Russell Brown Portrait Mr Brown
- Hansard - - - Excerpts

I thank my hon. Friend for visiting—I appreciate that he did not tell me that he was coming, but it was on unofficial business. He is right that, in that remote rural locality, jobs are few and far between.

My area lost 1,300 local authority jobs over nine quarters. In those same nine quarters—between June 2010 and September 2012—we lost 2,000 private sector jobs, including quality jobs. The figures are staggering. The average wage in Dumfries and Galloway is some 24% less than the national average. In May 2010, 460 people were long-term unemployed; there are now 970. Jobseeker’s allowance claimant numbers are above the UK average.

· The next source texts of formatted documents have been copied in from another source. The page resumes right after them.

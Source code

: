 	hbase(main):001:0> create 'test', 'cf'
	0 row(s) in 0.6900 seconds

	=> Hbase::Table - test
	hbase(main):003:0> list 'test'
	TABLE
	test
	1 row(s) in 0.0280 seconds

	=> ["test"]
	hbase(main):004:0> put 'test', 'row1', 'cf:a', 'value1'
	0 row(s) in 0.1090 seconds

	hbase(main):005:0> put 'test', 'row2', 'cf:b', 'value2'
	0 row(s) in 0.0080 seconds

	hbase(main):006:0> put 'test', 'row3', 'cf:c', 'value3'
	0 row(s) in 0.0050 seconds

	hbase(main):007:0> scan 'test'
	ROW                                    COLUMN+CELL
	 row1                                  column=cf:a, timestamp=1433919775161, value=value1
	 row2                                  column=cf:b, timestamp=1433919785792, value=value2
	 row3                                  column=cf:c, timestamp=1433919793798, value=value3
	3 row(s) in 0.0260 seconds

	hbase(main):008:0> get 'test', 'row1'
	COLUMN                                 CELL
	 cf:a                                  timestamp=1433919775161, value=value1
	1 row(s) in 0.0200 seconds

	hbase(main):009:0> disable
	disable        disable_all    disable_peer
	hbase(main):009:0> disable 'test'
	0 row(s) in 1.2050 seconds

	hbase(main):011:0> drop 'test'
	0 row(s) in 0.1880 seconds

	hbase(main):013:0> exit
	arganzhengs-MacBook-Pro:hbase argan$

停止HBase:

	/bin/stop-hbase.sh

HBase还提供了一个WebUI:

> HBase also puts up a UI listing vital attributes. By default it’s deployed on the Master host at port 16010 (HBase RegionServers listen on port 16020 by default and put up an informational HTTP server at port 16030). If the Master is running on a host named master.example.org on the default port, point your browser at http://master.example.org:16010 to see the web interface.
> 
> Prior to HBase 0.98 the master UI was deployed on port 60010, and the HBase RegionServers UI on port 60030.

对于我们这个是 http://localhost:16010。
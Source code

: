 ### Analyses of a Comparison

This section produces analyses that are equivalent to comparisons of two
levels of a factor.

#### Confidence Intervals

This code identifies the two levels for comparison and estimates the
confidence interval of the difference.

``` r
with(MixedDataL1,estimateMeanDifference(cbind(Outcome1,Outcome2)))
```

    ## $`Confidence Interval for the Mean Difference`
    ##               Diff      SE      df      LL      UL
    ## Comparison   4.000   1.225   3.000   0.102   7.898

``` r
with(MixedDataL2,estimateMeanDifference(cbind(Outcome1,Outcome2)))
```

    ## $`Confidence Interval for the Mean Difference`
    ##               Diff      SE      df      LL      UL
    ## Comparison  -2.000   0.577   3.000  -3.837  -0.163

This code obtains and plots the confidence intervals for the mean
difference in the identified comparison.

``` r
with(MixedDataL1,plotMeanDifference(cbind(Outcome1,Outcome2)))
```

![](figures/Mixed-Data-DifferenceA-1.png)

Worst of all—the House needs to take this to heart—is youth unemployment. Under the previous Conservative Government, we almost ended up with a complete lost generation. In my area, we have 8.9% youth unemployment. That is not acceptable when the Scottish average is 7.4% and the UK average is 6.2%. I will not stand by and allow the youth—those aged 18 to 25—to sit wasting. That is why, two weeks ago, I held a cross-party summit in my area to discuss the difficulties that we face.

I do not have the answers, but welfare reform has played a big part in what is happening on our high streets. We have seen the Government freeze benefits at 1% because they thought that it was the right thing to do, but all that has done is take money out of the local economy.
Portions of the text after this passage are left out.